さすが、湘南。今まで「Jリーグ百年構想の優等生」という事で、溢れんばかりの事例を紹介してきましたが、またしてもすごい事例が登場しました。これは少々、よそのクラブは真似のできない事。「わしら基準でわしらだけやる」というところには思いも寄らないものでしょう。以下、抜粋して紹介。
J1湘南はJFL福島と、お互いのホームタウン、マーケット、ノウハウを相互に活かし、互いの規模を合わせた以上の効果を目指して提携。提携により選手育成面では、湘南から福島への選手のレンタル移籍が想定。互いに選手の指導情報を交換し、戦力拡大を図る。また両チームでジュニア、ジュニアユースの試合を行い、若手選手の技術力の底上げを図る。将来的には、福島を経て湘南でプレーするJリーグ選手誕生にも期待が膨らむ。
目的: クラブ、ホームタウンを飛び越えて、互いのスケールメリット・規模を拡大し、各々さらなるクラブの価値の向上、発展を目指す。
概要:
・営業・事業
スポンサー、グッズ、KIDS GUARD SHONAN(キッズガード湘南/福島の子どもたちを湘南地域に招待する事業)
・強化
選手(スタッフ)の獲得、育成
・アカデミー
選手(スタッフ)の育成、交流
お互いのホームタウンを飛び越えて交流することでスケールメリットを追求し、クラブの価値を高めるのが狙い。観光振興や復興支援も図りたいそうです。提携の概要で具体的には、他県進出を計画する企業のスポンサー紹介や選手のレンタル移籍による出場機会の確保、若手の育成や交流など。
J1湘南が震災後、支援物資を送る他、湘南地域に福島県の子どもたちを招いてサッカー教室を開催したことが縁で交流が始まり、地方クラブのあるべき姿を求める中で提携にたどり着いたとか。
提携会見が行われましが、その中にとてもインパクトを与える内容があったので、抜粋して紹介。
【㈱AC福島ユナイテッド 鈴木代表取締役】
「震災直後から真っ先に、我々JFL福島にJ1湘南から子どもたちのための支援物資を運んだり、子どもたちとサッカー教室を実施された。その後、「KIDS GUARD」として、東北地区そして福島の子どもたちを中心に湘南のホームグラウンドに招待し、数々の試合観戦等や体験思い出作りまで実施された。その中でこれから地域のために、かつ地方のクラブとしてあるべき姿に一石を投じるようなことができないかという話になり、この提携に至った」
【㈱湘南ベルマーレ 眞壁代表取締役】
以前に、福島ユナイテッドに講演に呼ばれた事がある。盛況に加えて、終了後も協会やボランティアの人が次々に集まり、たくさん話をした記憶がある。その後、かつてうちにいた時崎という選手から、引退について電話をもらったが、福島出身だからJFL福島に行ってみたらと、今思えば、かなり強くプッシュして行かせた記憶がある。

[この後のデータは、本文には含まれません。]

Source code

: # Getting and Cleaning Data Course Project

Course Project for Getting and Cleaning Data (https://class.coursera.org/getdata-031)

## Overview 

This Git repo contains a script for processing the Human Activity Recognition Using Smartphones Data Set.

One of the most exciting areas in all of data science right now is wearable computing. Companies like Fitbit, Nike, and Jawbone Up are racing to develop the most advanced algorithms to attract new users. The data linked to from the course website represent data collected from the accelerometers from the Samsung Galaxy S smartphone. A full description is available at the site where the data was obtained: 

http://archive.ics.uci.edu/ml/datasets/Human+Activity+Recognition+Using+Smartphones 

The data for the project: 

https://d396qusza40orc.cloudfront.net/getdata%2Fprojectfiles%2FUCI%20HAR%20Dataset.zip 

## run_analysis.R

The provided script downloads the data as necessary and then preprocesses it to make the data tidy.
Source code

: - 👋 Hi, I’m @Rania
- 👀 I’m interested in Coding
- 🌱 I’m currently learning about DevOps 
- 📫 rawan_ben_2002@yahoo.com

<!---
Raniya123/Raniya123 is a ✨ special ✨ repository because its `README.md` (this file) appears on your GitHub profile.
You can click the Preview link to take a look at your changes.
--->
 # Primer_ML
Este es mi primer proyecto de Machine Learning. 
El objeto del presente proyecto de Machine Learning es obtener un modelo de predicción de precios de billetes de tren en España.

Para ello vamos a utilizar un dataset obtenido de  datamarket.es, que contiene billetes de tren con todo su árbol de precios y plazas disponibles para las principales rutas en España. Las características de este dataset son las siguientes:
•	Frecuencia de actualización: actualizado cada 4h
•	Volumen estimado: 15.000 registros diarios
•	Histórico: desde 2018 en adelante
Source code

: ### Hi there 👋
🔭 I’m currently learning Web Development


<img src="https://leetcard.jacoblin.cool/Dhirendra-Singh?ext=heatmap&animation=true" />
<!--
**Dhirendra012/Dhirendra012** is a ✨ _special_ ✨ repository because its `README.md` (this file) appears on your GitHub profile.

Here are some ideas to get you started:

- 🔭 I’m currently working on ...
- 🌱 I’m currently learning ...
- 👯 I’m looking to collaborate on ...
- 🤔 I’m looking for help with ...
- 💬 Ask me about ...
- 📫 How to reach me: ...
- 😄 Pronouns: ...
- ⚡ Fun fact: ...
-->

JFL福島はかなり地域活動を熱心に行っており、数百人いるスクールの子どもたちからの月謝も入らないとなると、クラブの活動費がたちゆかなくなると話が出た。被災地ではGWに親が子どもたちをどこかへ連れていくといような状況ではないだろうし、子どもたちが外で活動できないのであれば湘南に呼んであげる話になった。クラブには先立つものがないので、地域のスポンサー企業にお願いしたところ、次々に支援が集まり、実現に至った。潰してはいかんと、火中の栗ではないが、自分がやるから残しましょうと鈴木社長が言って福島ユナイテッドは残った。

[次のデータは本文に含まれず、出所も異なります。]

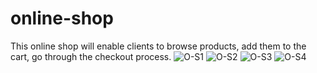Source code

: # online-shop
This online shop will enable clients to browse products, add them to the cart, go through the checkout process.
![O-S1](https://github.com/jagritbhatia/online-shop/assets/90523447/8903d142-f0e4-4168-93ea-16596477dd82)
![O-S2](https://github.com/jagritbhatia/online-shop/assets/90523447/eabdd11f-8351-474a-950e-52f5df63a7d6)
![O-S3](https://github.com/jagritbhatia/online-shop/assets/90523447/8bb8fa56-11d5-4336-9188-5b0c8d0200f5)
![O-S4](https://github.com/jagritbhatia/online-shop/assets/90523447/e92be2f6-a09d-4358-a2e5-3e107afc0b18)
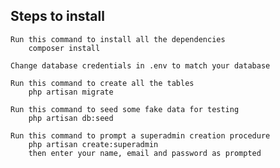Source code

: ## Steps to install
	Run this command to install all the dependencies
		composer install

	Change database credentials in .env to match your database

	Run this command to create all the tables
		php artisan migrate
	
	Run this command to seed some fake data for testing
		php artisan db:seed

	Run this command to prompt a superadmin creation procedure
		php artisan create:superadmin
		then enter your name, email and password as prompted
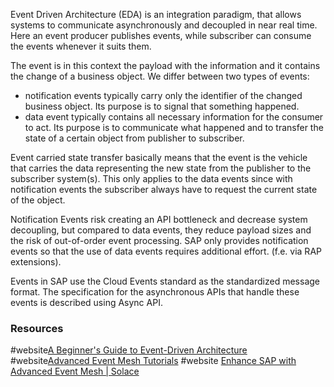Event Driven Architecture (EDA) is an integration paradigm, that allows systems to communicate asynchronously and decoupled in near real time. Here an event producer publishes events, while subscriber can consume the events whenever it suits them.

The event is in this context the payload with the information and it contains the change of a business object. 
We differ between two types of events:
- notification events typically carry only the identifier of the changed business object. Its purpose is to signal that something happened. 
- data event typically contains all necessary information for the consumer to act. Its purpose is to communicate what happened and to transfer the state of a certain object from publisher to subscriber. 

Event carried state transfer basically means that the event is the vehicle that carries the data representing the new state from the publisher to the subscriber system(s). This only applies to the data events since with notification events the subscriber always have to request the current state of the object. 

Notification Events risk creating an API bottleneck and decrease system decoupling, but compared to data events, they reduce payload sizes and the risk of out-of-order event processing. SAP only provides notification events so that the use of data events requires additional effort. (f.e. via RAP extensions).

Events in SAP use the Cloud Events standard as the standardized message format. The specification for the asynchronous APIs that handle these events is described using Async API.
### Resources
#website[A Beginner's Guide to Event-Driven Architecture](https://www.kurrent.io/event-driven-architecture)
#website[Advanced Event Mesh Tutorials](https://help.pubsub.em.services.cloud.sap/Cloud/ggs_signup.htm)
#website [Enhance SAP with Advanced Event Mesh | Solace](https://solace.com/blog/enhance-sap-with-advanced-event-mesh/)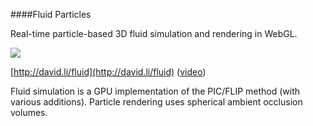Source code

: ####Fluid Particles

Real-time particle-based 3D fluid simulation and rendering in WebGL.

![](http://david.li/images/fluidgithub.png)

[http://david.li/fluid](http://david.li/fluid) ([video](http://www.youtube.com/watch?v=DhNt_A3k4B4))

Fluid simulation is a GPU implementation of the PIC/FLIP method (with various additions). Particle rendering uses spherical ambient occlusion volumes.
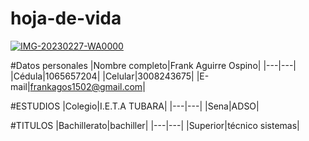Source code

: # hoja-de-vida
<a href="https://ibb.co/qMCFBp3"><img src="https://i.ibb.co/qMCFBp3/IMG-20230227-WA0000.jpg" alt="IMG-20230227-WA0000" border="0"></a>


#Datos personales
|Nombre completo|Frank Aguirre Ospino|
|---|---|
|Cédula|1065657204|
|Celular|3008243675|
|E-mail|frankagos1502@gmail.com|

#ESTUDIOS
|Colegio|I.E.T.A TUBARA|
|---|---|
|Sena|ADSO|

#TITULOS
|Bachillerato|bachiller|
|---|---|
|Superior|técnico sistemas|

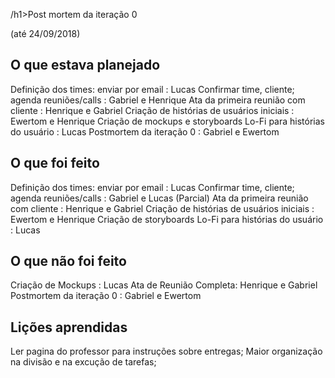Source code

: /h1>Post mortem da iteração 0</h1> 

(até 24/09/2018)  
  
<h2>O que estava planejado</h2>
  
  Definição dos times: enviar por email : Lucas
  Confirmar time, cliente; agenda reuniões/calls : Gabriel e Henrique
  Ata da primeira reunião com cliente : Henrique e Gabriel
  Criação de histórias de usuários iniciais : Ewertom e Henrique
  Criação de mockups e storyboards Lo-Fi  para histórias do usuário : Lucas
  Postmortem da iteração 0 : Gabriel e Ewertom
  
<h2>O que foi feito</h2>  
  
  Definição dos times: enviar por email : Lucas
  Confirmar time, cliente; agenda reuniões/calls : Gabriel e Lucas
  (Parcial) Ata da primeira reunião com cliente : Henrique e Gabriel
  Criação de histórias de usuários iniciais : Ewertom e Henrique
  Criação de storyboards Lo-Fi  para histórias do usuário : Lucas
  
  
<h2>O que não foi feito</h2>  
  Criação de Mockups : Lucas
  Ata de Reunião Completa: Henrique e Gabriel
  Postmortem da iteração 0 : Gabriel e Ewertom

<h2>Lições aprendidas</h2> 
  Ler pagina do professor para instruções sobre entregas;
  Maior organização na divisão e na excução de tarefas;

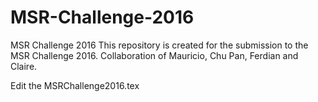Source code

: # MSR-Challenge-2016
MSR Challenge 2016 
This repository is created for the submission to the MSR Challenge 2016.
Collaboration of Mauricio, Chu Pan, Ferdian and Claire.

Edit the MSRChallenge2016.tex
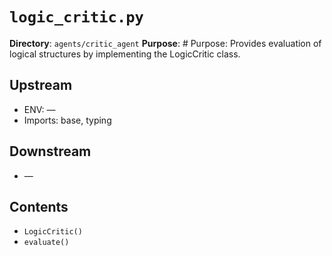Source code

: # `logic_critic.py`

**Directory**: `agents/critic_agent`
**Purpose**: # Purpose: Provides evaluation of logical structures by implementing the LogicCritic class.

## Upstream
- ENV: —
- Imports: base, typing

## Downstream
- —

## Contents
- `LogicCritic()`
- `evaluate()`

クラブライセンス制度で、今後更にこの選手の育成等々を考えていった時に、期限付き移籍で今までとは違い、連携する福島で試合経験が積めるという意義は大きいと思う。
【㈱AC福島ユナイテッド 竹鼻GM】
今回の提携は、一般企業の事業提携と同じようにお互いの強みや弱みを合わせてよりいいものをつくっていこうというのが基本的な考え。クラブやホームタウンを飛び越えて互いのスケールメリット・規模を拡大し、各々さらなるクラブの価値の向上と発展を目指していくというところが本丸。
クラブ経営は、営業・事業、強化、アカデミーと大きく内容が分かれる。営業・事業について、相互にスポンサーの紹介といったことができるのではないか。強化はスカウティング。ノウハウの提供を受ける事。一番のポイントは、お互いのクラブが一緒にやる事でスケールメリットを出して規模感を大きくする事が提携の根幹になっている。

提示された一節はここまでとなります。